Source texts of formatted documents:
==*==
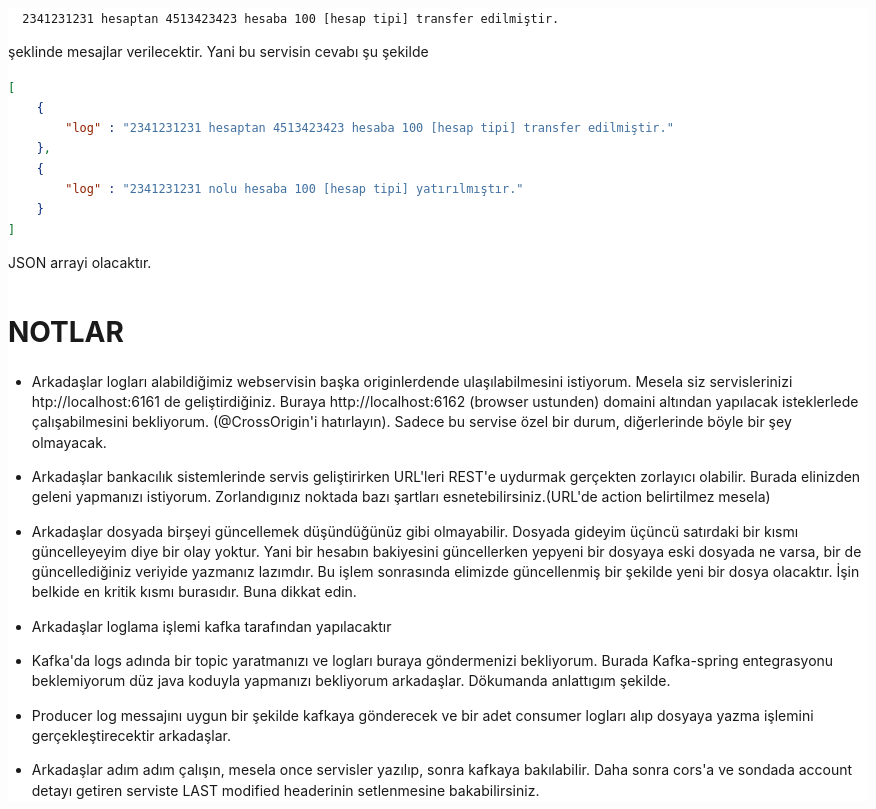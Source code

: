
 ```  
  2341231231 hesaptan 4513423423 hesaba 100 [hesap tipi] transfer edilmiştir.
```

şeklinde mesajlar verilecektir. Yani bu servisin cevabı şu şekilde
```json
[
    {
        "log" : "2341231231 hesaptan 4513423423 hesaba 100 [hesap tipi] transfer edilmiştir."
    },
    {
        "log" : "2341231231 nolu hesaba 100 [hesap tipi] yatırılmıştır."
    }
]
```

JSON arrayi olacaktır.

# NOTLAR

* Arkadaşlar logları alabildiğimiz webservisin başka originlerdende ulaşılabilmesini istiyorum. Mesela siz servislerinizi htp://localhost:6161 de geliştirdiğiniz. Buraya http://localhost:6162 (browser ustunden) domaini altından yapılacak isteklerlede çalışabilmesini bekliyorum. (@CrossOrigin'i hatırlayın). Sadece bu servise özel bir durum, diğerlerinde böyle bir şey olmayacak.

* Arkadaşlar bankacılık sistemlerinde servis geliştirirken URL'leri REST'e uydurmak gerçekten zorlayıcı olabilir. Burada elinizden geleni yapmanızı istiyorum. Zorlandıgınız noktada bazı şartları esnetebilirsiniz.(URL'de action belirtilmez mesela)

* Arkadaşlar dosyada birşeyi güncellemek düşündüğünüz gibi olmayabilir. Dosyada gideyim üçüncü satırdaki bir kısmı güncelleyeyim diye bir olay yoktur. Yani bir hesabın bakiyesini güncellerken yepyeni bir dosyaya eski dosyada ne varsa, bir de güncellediğiniz veriyide yazmanız lazımdır. Bu işlem sonrasında elimizde güncellenmiş bir şekilde yeni bir dosya olacaktır. İşin belkide en kritik kısmı burasıdır. Buna dikkat edin.

* Arkadaşlar loglama işlemi kafka tarafından yapılacaktır
* Kafka'da logs adında bir topic yaratmanızı ve logları buraya göndermenizi bekliyorum. Burada Kafka-spring entegrasyonu beklemiyorum düz java koduyla yapmanızı bekliyorum arkadaşlar. Dökumanda anlattıgım şekilde.
* Producer log messajını uygun bir şekilde kafkaya gönderecek ve bir adet consumer logları alıp dosyaya yazma işlemini gerçekleştirecektir arkadaşlar.
* Arkadaşlar adım adım çalışın, mesela once servisler yazılıp, sonra kafkaya bakılabilir. Daha sonra cors'a ve sondada account detayı getiren serviste LAST modified headerinin setlenmesine bakabilirsiniz.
==*==
Work required: Once the pictures are set aside, copy the remaining text of every entry exactly.

Expected answer:
Source code

:
 ```  
  2341231231 hesaptan 4513423423 hesaba 100 [hesap tipi] transfer edilmiştir.
```

şeklinde mesajlar verilecektir. Yani bu servisin cevabı şu şekilde
```json
[
    {
        "log" : "2341231231 hesaptan 4513423423 hesaba 100 [hesap tipi] transfer edilmiştir."
    },
    {
        "log" : "2341231231 nolu hesaba 100 [hesap tipi] yatırılmıştır."
    }
]
```

JSON arrayi olacaktır.

# NOTLAR

* Arkadaşlar logları alabildiğimiz webservisin başka originlerdende ulaşılabilmesini istiyorum. Mesela siz servislerinizi htp://localhost:6161 de geliştirdiğiniz. Buraya http://localhost:6162 (browser ustunden) domaini altından yapılacak isteklerlede çalışabilmesini bekliyorum. (@CrossOrigin'i hatırlayın). Sadece bu servise özel bir durum, diğerlerinde böyle bir şey olmayacak.

* Arkadaşlar bankacılık sistemlerinde servis geliştirirken URL'leri REST'e uydurmak gerçekten zorlayıcı olabilir. Burada elinizden geleni yapmanızı istiyorum. Zorlandıgınız noktada bazı şartları esnetebilirsiniz.(URL'de action belirtilmez mesela)

* Arkadaşlar dosyada birşeyi güncellemek düşündüğünüz gibi olmayabilir. Dosyada gideyim üçüncü satırdaki bir kısmı güncelleyeyim diye bir olay yoktur. Yani bir hesabın bakiyesini güncellerken yepyeni bir dosyaya eski dosyada ne varsa, bir de güncellediğiniz veriyide yazmanız lazımdır. Bu işlem sonrasında elimizde güncellenmiş bir şekilde yeni bir dosya olacaktır. İşin belkide en kritik kısmı burasıdır. Buna dikkat edin.

* Arkadaşlar loglama işlemi kafka tarafından yapılacaktır
* Kafka'da logs adında bir topic yaratmanızı ve logları buraya göndermenizi bekliyorum. Burada Kafka-spring entegrasyonu beklemiyorum düz java koduyla yapmanızı bekliyorum arkadaşlar. Dökumanda anlattıgım şekilde.
* Producer log messajını uygun bir şekilde kafkaya gönderecek ve bir adet consumer logları alıp dosyaya yazma işlemini gerçekleştirecektir arkadaşlar.
* Arkadaşlar adım adım çalışın, mesela once servisler yazılıp, sonra kafkaya bakılabilir. Daha sonra cors'a ve sondada account detayı getiren serviste LAST modified headerinin setlenmesine bakabilirsiniz.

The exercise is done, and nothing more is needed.